- [Records for processing]
━━━━

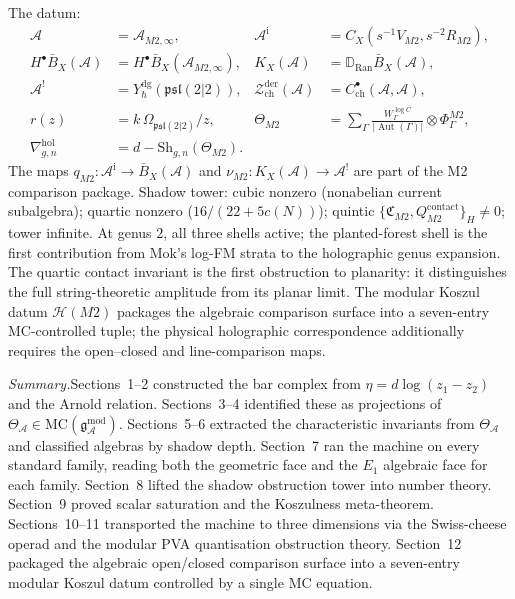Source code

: \documentclass[11pt]{report}
\theoremstyle{definition}
\theoremstyle{remark}
\providecommand{\cA}{\mathcal{A}}
\providecommand{\cH}{\mathcal{H}}
\providecommand{\cZ}{\mathcal{Z}}
\providecommand{\barB}{\bar{B}}
\providecommand{\Ran}{\mathrm{Ran}}
\providecommand{\MC}{\mathrm{MC}}
\providecommand{\FM}{\overline{C}}
\providecommand{\gAmod}{\mathfrak{g}^{\mathrm{mod}}_\cA}
\providecommand{\dg}{\mathrm{dg}}
\providecommand{\contact}{\mathrm{contact}}
\providecommand{\der}{\mathrm{der}}
\providecommand{\hol}{\mathrm{hol}}
\providecommand{\ch}{\mathrm{ch}}
\DeclareMathOperator{\Aut}{Aut}
\numberwithin{equation}{section}
\begin{document}
The datum:
\begin{align*}
\cA &= \cA_{M2,\infty},
 & \cA^{\mathrm i} &= C_X(s^{-1}V_{M2},s^{-2}R_{M2}),\\
H^\bullet\barB_X(\cA)&=H^\bullet\barB_X(\cA_{M2,\infty}),
 &K_X(\cA)&=\mathbb D_{\Ran}\barB_X(\cA),\\
\cA^! &= Y^{\dg}_\hbar(\mathfrak{psl}(2|2)),
 & \cZ^{\der}_{\ch}(\cA) &= C^\bullet_{\ch}(\cA,\cA),\\
r(z) &= k\,\Omega_{\mathfrak{psl}(2|2)}/z,
 & \Theta_{M2} &= \sum_\Gamma
 \tfrac{W^{\log\FM}_\Gamma}{|\Aut(\Gamma)|}\otimes\Phi^{M2}_\Gamma,\\
\nabla^{\hol}_{g,n} &= d - \mathrm{Sh}_{g,n}(\Theta_{M2}).
\end{align*}
The maps
$q_{M2}\colon\cA^{\mathrm i}\to\barB_X(\cA)$ and
$\nu_{M2}\colon K_X(\cA)\to\cA^!$ are part of the M2 comparison
package.
Shadow tower: cubic nonzero (nonabelian current subalgebra);
quartic nonzero ($16/(22 + 5c(N))$); quintic
$\{\mathfrak C_{M2}, Q^{\contact}_{M2}\}_H \neq 0$; tower
infinite. At genus $2$, all three shells active; the
planted-forest shell is the first contribution from Mok's
log-FM strata to the holographic genus expansion. The quartic
contact invariant is the first obstruction to planarity: it
distinguishes the full string-theoretic amplitude from its
planar limit. The modular Koszul datum $\cH(M2)$ packages the
algebraic comparison surface into a seven-entry MC-controlled tuple;
the physical holographic correspondence additionally requires the
open--closed and line-comparison maps.

\bigskip\noindent\emph{Summary.}\enspace Sections~1--2
constructed the bar complex from $\eta = d\log(z_1 - z_2)$ and
the Arnold relation. Sections~3--4 identified these as
projections of $\Theta_\cA \in \MC(\gAmod)$. Sections~5--6
extracted the characteristic invariants from $\Theta_\cA$ and
classified algebras by shadow depth. Section~7 ran the
machine on every standard family, reading both the geometric
face and the $E_1$ algebraic face for each family. Section~8
lifted the shadow obstruction tower into number theory.
Section~9 proved scalar saturation and the Koszulness
meta-theorem. Sections~10--11 transported the machine to
three dimensions via the Swiss-cheese operad and the modular
PVA quantisation obstruction theory. Section~12 packaged
the algebraic open/closed comparison surface into a seven-entry
modular Koszul datum controlled by a single MC equation.


\end{document}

━━━━

- [Your goal]
Among the lines of the material, find those that hold the word "infty" and copy them.

- [Solution to the problem]
\cA &= \cA_{M2,\infty},
H^\bullet\barB_X(\cA)&=H^\bullet\barB_X(\cA_{M2,\infty}),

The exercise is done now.